Sent from my SAMSUNG-SM-N915A using Tapatalk


----------



## Chuck_IV (Jan 1, 2002)

Can't say I've had the arrows double press, but with the refurbished I got, I did notice that occasionally, when I pressed the info button, which is close to the right arrow, the right arrow sometimes would trigger as well.

In my case, I use a Logitech 650 in that room and don't use the Tivo remote.


----------



## thefisch (Jul 25, 2015)

Do you have another RF remote from a second roamio or mini to try on that box? The only problem I have noticed like this is thumb ratings - ususally pressing thumbs down once will quickly add two thumbs down. Not as annoying an issue.

I would contact Tivo and get them to send out another remote to try. If you are close to the end of your return period, then ask for an extension until this issue is resolved.


----------



## Kirkla79 (Aug 15, 2015)

I have no other RF Tivo remotes, so I will be calling Tivo later today to see about an exchange.

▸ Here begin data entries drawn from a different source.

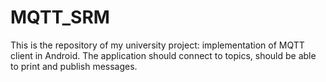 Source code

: # MQTT_SRM
This is the repository of my university project: implementation of MQTT client in Android. 
The application should connect to topics, should be able to print and publish messages. 
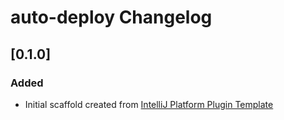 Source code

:# auto-deploy Changelog

## [0.1.0]
### Added
- Initial scaffold created from [IntelliJ Platform Plugin Template](https://github.com/JetBrains/intellij-platform-plugin-template)
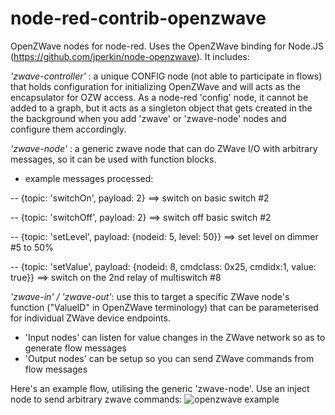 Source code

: node-red-contrib-openzwave
==========================

OpenZWave nodes for node-red. Uses the OpenZWave binding for Node.JS (https://github.com/jperkin/node-openzwave). It includes:

*'zwave-controller'* : a unique CONFIG node (not able to participate in flows) that holds configuration for initializing OpenZWave and will acts as the encapsulator for OZW access. As a node-red 'config' node, it cannot be added to a graph, but it acts as a singleton object that gets created in the the background when you add 'zwave' or 'zwave-node' nodes and configure them accordingly.

*'zwave-node'* : a generic zwave node that can do ZWave I/O with arbitrary messages, so it can be used with function blocks.
- example messages processed:

 -- {topic: 'switchOn', payload: 2}   ==> switch on basic switch #2

 -- {topic: 'switchOff', payload: 2}  ==> switch off basic switch #2

 -- {topic: 'setLevel', payload: {nodeid: 5, level: 50}}  ==> set level on dimmer #5 to 50%

 -- {topic: 'setValue', payload: {nodeid: 8, cmdclass: 0x25, cmdidx:1, value: true}} ==> switch on the 2nd relay of multiswitch #8 

*'zwave-in' / 'zwave-out'*: use this to target a specific ZWave node's function ("ValueID" in OpenZWave terminology) that can be parameterised for individual ZWave device endpoints. 
- 'Input nodes' can listen for value changes in the ZWave network so as to generate flow messages 
- 'Output nodes' can be setup so you can send ZWave commands from flow messages

Here's an example flow, utilising the generic 'zwave-node'. Use an inject node to send arbitrary zwave commands:
![openzwave example](https://github.com/ekarak/node-red-contrib-openzwave/raw/master/node-red-openzwave.png)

Sent from my SAMSUNG-SM-N915A using Tapatalk


----------



## Vicini (Aug 28, 2015)

My Roamio has been doing this since I got it New about a year ago. It does this with the remote it came with and it does it with the TiVo slider remote I bought. Doesn't do it all the time. And it's not specific to arrow/directional buttons. It's any buttons that interact to TiVo. If I press the number 2 button, sometimes it registers it twice. Directional buttons, if I press down, it will go down two spaces. Even with the new TiVo slider remote, doing a search on the slider, pressing any letter will sometimes registers a letter twice. No issues on my TiVo Premiere unit.


----------



## worachj (Oct 14, 2006)

Maybe try switching between IR and RF. IF using IR, it may be reflecting off a mirror or object causing a double signal?



> To switch modes
> 
> Switching to IR mode
> 
> ...


----------



## Kirkla79 (Aug 15, 2015)

FWIW I called Tivo and they are replacing the remote. 

It does this behavior using RF, can't use IR since it is in a cabinet.

Today is the first day I have had to sit down play around with the Tivo and is doing this with the number keys too. Trying to enter a 4 digit channel is an exercise of futility. It's like there is interference from somewhere.

I thought maybe my dinovo mini on my HTPC might have been causing interference since its receiver is near the tivo but issue persists even when the dinovo mini is disabled. Not sure what else might be causing interference.


I really hope the issue is the remote and not the box itself. 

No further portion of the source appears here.